Auf die Auswirkungen von Repression, Gewalterfahrungen und Lohnabhängigkeit haben wir wenig Einfluss. Wenn aber Aspekte wie Ohnmacht, zwischenmenschliche Beziehungen, der Erhalt von Strukturen und/oder unsere eigene Unfähigkeit uns auf etwas zu konzentrieren unseren Fokus um den Kampf für Freiheit verschieben, können wir das sehr wohl verändern!

Ich weiß nicht, was die Gründe dafür sind sich in Ohnmacht und Verzweiflung zu suhlen, vielleicht Selbsttäuschung oder Selbstmitleid… auch weiß ich nicht warum Menschen sich derart für Strukturen, politischen Aktivismus und in Beziehungen ausbrennen – vielleicht als Beschäftigungstherapie und Ablenkung vor irgendwas…? Oder aus dem Grund alles anders zu machen als es einer_m beigebracht wurde, um am Ende draufzukommen, dass man alles genau gleich macht?

Aus eigener Erfahrung: es ist natürlich schwer aus dem eigenen Sumpf auszubrechen, und wenn er noch so tief und schlammig ist – die Angst vor der Ungewissheit und eine Perspektivenlosigkeit dominiert uns und die Erkenntnis darüber, dass das nicht die Freiheit ist, die ursprünglich der Grund für das alles war, liegt fern.

Stopp! Mal durchatmen und die Fragen neu formulieren:

Ohnmacht ist eine Fessel, die uns das System umschnürt. Wie kann ich dem entgehen, sodass Ohnmacht gar nicht erst aufkommen kann?

Wie sollen meine Freund_innenschaften und Beziehungen sein, sodass wir uns gegenseitig bestärken und nicht der anstrengendste Faktor unserer Leben sind? Mit wem kann ich mir das vorstellen und mit wem nicht?

Wie können Freiräume und Strukturen erkämpft und gestaltet werden, sodass nicht einzelne Leute daran ausbrennen und mit wem will ich das machen? Was betrifft mich direkt und ist mir wichtig? Was kann und will ich verändern und wie soll dieser Versuch aussehen?

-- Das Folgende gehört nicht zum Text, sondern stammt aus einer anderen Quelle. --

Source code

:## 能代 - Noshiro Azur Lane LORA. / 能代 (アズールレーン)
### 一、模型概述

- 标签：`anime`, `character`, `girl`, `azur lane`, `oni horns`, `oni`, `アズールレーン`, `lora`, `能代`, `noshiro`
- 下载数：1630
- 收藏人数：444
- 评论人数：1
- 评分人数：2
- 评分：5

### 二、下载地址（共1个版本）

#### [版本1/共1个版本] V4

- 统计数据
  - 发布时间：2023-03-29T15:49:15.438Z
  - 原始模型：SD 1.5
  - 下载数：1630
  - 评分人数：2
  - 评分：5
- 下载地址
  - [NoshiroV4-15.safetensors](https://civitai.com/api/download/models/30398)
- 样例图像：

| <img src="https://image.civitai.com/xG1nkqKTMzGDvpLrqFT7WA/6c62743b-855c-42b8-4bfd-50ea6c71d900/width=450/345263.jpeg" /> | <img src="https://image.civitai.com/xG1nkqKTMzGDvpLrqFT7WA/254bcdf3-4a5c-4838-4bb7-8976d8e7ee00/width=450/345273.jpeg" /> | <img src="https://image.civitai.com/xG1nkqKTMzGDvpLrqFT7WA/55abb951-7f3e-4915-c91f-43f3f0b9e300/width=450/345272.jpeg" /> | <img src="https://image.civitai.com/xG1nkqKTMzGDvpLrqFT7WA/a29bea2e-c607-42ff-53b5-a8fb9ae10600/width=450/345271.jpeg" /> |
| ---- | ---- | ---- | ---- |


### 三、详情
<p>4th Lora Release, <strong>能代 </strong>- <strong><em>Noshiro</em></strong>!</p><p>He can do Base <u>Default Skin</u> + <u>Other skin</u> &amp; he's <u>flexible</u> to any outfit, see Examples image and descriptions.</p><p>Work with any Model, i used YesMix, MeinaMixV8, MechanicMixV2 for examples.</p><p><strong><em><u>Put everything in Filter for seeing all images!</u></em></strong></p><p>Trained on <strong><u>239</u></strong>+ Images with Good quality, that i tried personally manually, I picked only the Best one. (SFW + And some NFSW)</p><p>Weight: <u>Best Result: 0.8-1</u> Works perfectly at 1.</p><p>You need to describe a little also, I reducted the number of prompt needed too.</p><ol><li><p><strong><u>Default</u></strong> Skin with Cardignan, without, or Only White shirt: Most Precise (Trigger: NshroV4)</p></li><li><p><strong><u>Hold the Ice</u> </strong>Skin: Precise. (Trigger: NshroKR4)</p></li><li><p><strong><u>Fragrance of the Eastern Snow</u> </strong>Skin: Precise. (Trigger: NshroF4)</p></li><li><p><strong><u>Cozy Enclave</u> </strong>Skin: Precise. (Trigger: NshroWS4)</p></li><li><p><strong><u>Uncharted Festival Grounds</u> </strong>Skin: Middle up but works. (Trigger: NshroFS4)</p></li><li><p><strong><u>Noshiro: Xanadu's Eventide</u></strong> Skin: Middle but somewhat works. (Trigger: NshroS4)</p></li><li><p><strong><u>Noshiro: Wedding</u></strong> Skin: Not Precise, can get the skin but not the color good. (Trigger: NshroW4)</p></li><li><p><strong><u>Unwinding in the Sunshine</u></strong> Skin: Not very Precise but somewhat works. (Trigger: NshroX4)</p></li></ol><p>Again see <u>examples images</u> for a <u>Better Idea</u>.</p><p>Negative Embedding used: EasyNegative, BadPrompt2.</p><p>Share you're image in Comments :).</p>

Ich denke auf diesen Fragen kann man mehr Lösungsansätze aufbauen, weil sie näher auf die eigenen Wurzeln eingehen.

Leben und kämpfen

Vielen fällt es schwer zu wissen, wogegen sie kämpfen sollen, weil sie am liebsten gegen alles auf einmal kämpfen würden. Es gibt meistens keinen Fokus, dadurch kann schwer Leidenschaft für etwas entstehen oder sie wird in viele kleine Bereiche aufgeteilt und ist dann in den einzelnen Bereichen nicht wirklich sichtbar. Außerdem sind diese Kämpfe meist losgelöst von der eigenen Lebenssituation, haben zwar natürlich indirekt schon damit zu tun, aber die Lebenssituation würde sich nicht verändern, wenn man es lassen würde. Ein ganz schönes Luxusproblem, über das man einerseits froh ist, andererseits kreiert dieses Luxusproblem diesen schwammigen Sumpf an Dingen die man scheiße findet, aber wo man nicht weiß, wie man dagegen kämpfen soll, weil sie zu groß sind. Da man als (junge_r) Freiheitskämpfer_in aber auch nicht dabei zusehen mag/kann, wie alles immer noch beschissener wird, wird in alle Richtungen geboxt ohne irgendwas zu treffen.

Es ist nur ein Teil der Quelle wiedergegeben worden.